Das ursprüngliche Theater war in einer alten Kapelle untergebracht. Absolut charmant, aber technisch eine Katastrophe. Die Bühnentechnik war veraltet, Barrierefreiheit ein Fremdwort und die Energiebilanz zum Gruseln. Die Entscheidung für einen kompletten Neubau war also mutig. Ein bisschen sanieren wäre der einfachere Weg gewesen. Doch die Profis wussten: Ein Flickenteppich hätte dem Geist dieses „Theaters für jedermann“ nicht entsprochen.

Die größte Hürde: Das Gefühl erhalten

Die wirkliche Herausforderung war nicht die Technik, sie war emotional. Wie zur Hölle schafft man ein hochmodernes, perfekt funktionierendes Gebäude, das sich trotzdem noch wie der alte, geliebte Ort anfühlt? Die Antwort lag im Material. Man hat entschieden, so viel wie möglich vom alten Gebäude wiederzuverwenden. Und das war keine sentimentale Geste, sondern eine knallharte handwerkliche und ökologische Entscheidung.

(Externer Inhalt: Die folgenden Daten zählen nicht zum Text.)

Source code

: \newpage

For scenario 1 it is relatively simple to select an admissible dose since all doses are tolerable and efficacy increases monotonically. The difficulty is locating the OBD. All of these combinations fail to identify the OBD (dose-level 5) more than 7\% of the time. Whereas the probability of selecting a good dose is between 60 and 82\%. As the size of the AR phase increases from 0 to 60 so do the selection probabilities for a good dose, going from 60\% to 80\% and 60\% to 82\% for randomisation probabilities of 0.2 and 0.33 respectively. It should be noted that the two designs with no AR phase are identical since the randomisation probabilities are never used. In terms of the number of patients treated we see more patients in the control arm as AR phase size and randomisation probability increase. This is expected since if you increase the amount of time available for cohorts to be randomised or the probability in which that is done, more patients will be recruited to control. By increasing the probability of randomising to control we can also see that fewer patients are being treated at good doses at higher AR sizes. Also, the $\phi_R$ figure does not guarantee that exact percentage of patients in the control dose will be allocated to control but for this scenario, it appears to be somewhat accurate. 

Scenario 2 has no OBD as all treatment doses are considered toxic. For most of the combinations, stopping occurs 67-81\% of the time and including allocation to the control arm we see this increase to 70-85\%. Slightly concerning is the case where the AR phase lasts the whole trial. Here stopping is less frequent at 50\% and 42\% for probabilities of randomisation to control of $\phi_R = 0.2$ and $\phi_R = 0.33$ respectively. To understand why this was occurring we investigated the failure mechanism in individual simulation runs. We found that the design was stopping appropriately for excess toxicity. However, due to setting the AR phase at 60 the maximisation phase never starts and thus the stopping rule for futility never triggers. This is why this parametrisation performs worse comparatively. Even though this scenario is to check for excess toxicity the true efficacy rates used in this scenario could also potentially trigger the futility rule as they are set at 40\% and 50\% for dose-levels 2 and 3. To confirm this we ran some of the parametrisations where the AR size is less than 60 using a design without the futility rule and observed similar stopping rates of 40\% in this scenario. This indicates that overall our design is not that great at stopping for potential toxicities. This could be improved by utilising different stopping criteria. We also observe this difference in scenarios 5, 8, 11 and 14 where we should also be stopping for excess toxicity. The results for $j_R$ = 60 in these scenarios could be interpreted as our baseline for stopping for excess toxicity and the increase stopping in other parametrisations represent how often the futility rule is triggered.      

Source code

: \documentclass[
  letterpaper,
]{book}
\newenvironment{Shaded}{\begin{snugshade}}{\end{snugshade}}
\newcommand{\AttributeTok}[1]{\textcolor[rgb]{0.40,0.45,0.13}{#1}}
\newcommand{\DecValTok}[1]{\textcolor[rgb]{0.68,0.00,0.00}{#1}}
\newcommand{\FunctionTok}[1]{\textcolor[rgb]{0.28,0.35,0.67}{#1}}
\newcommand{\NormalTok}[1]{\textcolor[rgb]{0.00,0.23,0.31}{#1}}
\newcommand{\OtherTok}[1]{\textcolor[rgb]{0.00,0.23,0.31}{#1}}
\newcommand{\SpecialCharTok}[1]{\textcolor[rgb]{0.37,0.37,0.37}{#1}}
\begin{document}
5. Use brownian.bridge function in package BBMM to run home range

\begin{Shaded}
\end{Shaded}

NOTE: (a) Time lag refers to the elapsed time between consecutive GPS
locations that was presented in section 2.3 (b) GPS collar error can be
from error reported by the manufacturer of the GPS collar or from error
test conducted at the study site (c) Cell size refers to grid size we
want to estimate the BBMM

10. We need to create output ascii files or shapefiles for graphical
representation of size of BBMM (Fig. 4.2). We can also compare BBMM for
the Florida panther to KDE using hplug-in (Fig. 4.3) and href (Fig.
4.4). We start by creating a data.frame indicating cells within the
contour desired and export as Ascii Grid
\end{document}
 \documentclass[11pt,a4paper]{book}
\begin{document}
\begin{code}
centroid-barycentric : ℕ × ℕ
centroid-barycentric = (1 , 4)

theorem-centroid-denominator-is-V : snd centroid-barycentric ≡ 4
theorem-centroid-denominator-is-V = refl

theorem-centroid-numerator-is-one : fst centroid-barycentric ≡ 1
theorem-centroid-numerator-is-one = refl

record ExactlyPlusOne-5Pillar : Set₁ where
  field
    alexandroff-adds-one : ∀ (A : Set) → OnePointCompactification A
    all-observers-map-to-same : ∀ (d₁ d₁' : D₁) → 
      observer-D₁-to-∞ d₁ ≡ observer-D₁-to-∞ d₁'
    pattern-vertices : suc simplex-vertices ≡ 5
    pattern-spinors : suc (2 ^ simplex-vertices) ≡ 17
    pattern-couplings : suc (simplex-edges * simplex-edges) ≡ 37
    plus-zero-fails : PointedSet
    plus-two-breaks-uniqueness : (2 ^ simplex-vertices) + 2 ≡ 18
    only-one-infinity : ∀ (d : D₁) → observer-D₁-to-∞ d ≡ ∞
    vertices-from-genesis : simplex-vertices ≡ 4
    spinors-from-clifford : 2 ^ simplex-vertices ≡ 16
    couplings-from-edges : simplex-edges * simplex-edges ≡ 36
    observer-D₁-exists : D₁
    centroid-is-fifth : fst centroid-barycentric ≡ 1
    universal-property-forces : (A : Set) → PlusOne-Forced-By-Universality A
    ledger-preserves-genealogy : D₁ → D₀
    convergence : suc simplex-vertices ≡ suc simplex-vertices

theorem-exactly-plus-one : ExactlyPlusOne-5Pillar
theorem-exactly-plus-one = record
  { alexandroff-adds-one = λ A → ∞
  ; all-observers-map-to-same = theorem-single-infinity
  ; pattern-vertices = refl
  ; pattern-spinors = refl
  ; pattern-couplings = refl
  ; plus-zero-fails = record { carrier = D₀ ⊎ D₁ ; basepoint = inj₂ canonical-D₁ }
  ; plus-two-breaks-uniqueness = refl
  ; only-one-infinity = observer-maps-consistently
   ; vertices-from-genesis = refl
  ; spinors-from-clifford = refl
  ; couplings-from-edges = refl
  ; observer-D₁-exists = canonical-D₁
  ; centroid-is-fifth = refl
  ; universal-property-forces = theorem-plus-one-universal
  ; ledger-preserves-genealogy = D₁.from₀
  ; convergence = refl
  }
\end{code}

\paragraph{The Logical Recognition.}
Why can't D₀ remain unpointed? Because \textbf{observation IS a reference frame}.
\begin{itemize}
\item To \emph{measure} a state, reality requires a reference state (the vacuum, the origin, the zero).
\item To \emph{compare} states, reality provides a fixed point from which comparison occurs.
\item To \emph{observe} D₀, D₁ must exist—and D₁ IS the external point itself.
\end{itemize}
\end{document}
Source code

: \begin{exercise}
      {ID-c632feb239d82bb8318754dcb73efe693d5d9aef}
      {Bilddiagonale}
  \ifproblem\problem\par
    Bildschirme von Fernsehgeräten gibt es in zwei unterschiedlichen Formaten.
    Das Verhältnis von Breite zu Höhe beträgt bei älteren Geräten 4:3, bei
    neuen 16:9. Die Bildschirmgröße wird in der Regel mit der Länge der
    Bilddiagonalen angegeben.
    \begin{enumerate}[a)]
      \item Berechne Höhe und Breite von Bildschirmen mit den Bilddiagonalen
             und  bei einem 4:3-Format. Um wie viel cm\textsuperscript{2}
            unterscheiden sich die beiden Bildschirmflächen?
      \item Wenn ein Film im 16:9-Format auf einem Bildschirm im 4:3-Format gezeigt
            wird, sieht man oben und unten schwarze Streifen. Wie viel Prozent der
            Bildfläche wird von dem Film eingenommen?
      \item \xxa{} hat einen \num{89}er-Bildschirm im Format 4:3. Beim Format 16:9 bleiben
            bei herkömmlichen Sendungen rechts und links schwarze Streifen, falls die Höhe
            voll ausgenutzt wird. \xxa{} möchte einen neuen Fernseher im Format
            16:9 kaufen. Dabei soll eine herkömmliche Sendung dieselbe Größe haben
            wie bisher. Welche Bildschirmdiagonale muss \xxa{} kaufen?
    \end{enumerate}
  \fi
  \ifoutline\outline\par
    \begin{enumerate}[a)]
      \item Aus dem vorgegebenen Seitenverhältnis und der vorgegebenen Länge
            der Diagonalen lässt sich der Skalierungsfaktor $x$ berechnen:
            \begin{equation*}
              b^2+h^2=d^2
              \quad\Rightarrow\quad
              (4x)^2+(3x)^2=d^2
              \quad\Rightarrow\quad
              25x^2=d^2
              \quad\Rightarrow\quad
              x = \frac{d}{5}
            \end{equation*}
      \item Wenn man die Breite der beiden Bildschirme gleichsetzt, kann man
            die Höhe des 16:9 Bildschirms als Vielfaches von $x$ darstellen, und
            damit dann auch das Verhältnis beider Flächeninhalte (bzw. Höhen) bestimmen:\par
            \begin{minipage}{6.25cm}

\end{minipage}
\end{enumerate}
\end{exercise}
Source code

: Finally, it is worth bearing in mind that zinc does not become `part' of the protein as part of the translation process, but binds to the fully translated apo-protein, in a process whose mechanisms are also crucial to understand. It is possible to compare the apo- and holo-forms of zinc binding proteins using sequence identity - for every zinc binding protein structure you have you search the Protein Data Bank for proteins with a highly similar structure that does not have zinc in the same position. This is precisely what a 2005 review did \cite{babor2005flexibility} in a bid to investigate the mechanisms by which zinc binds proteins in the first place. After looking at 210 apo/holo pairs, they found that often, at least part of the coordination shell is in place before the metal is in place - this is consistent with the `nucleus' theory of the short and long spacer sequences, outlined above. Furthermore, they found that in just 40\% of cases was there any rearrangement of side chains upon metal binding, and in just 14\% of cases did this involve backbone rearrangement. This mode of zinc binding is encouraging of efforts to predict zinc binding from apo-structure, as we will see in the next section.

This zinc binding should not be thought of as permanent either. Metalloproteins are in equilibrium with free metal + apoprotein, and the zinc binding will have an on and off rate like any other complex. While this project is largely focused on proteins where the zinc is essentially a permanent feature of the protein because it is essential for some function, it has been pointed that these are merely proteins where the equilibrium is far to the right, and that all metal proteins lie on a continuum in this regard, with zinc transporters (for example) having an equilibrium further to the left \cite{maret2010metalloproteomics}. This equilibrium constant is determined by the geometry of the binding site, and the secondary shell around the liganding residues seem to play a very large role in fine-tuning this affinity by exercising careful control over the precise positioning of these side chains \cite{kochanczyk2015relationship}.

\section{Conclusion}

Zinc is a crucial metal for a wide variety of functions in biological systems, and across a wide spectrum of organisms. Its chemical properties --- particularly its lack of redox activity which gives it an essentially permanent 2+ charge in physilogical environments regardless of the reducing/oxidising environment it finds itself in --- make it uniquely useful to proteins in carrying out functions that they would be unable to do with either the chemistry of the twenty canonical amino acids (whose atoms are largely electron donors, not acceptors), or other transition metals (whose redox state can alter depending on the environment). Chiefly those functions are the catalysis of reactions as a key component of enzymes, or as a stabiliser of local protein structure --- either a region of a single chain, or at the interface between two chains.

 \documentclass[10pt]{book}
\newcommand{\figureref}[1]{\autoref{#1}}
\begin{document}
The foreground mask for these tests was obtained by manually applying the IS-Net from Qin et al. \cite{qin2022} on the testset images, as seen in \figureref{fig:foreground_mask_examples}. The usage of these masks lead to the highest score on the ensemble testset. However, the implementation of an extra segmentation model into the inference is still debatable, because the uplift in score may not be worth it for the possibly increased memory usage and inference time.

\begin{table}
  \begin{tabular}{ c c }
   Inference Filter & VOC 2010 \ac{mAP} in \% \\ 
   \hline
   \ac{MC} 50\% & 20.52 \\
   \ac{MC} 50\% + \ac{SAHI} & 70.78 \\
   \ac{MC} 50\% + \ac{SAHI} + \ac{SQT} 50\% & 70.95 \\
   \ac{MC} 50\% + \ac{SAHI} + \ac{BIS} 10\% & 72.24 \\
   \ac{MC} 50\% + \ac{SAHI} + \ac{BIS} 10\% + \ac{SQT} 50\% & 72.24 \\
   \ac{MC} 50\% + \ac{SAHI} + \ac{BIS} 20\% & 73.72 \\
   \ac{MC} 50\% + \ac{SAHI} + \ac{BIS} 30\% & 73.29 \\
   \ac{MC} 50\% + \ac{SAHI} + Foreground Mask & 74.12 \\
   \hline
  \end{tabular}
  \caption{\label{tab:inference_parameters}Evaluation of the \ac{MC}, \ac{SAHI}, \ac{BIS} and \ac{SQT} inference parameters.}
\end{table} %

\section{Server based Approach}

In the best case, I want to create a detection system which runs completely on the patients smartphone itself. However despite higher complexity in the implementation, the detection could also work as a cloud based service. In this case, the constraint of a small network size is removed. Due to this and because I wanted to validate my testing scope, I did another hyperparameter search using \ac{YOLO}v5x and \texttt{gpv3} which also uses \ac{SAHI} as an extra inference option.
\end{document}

Wir reden hier von 25.000 Ziegeln aus der alten Fassade. Jeder einzelne Stein wurde von Hand geborgen, gereinigt und geprüft. Viele Maurerlehrlinge lernen heute ja kaum noch den Umgang mit Altmaterial – eine Palette neuer Steine ist eben viel bequemer. Aber genau hier zeigt sich wahre Meisterschaft. Diese alten Ziegel sind nicht perfekt. Sie haben Macken, Farbunterschiede und die Spuren der Zeit. Genau das macht sie so unglaublich wertvoll. Sie tragen die Erinnerung des Ortes in sich und bilden heute die Wände im neuen Theatersaal. Wer dort sitzt, ist also buchstäblich umgeben von der Geschichte des Hauses.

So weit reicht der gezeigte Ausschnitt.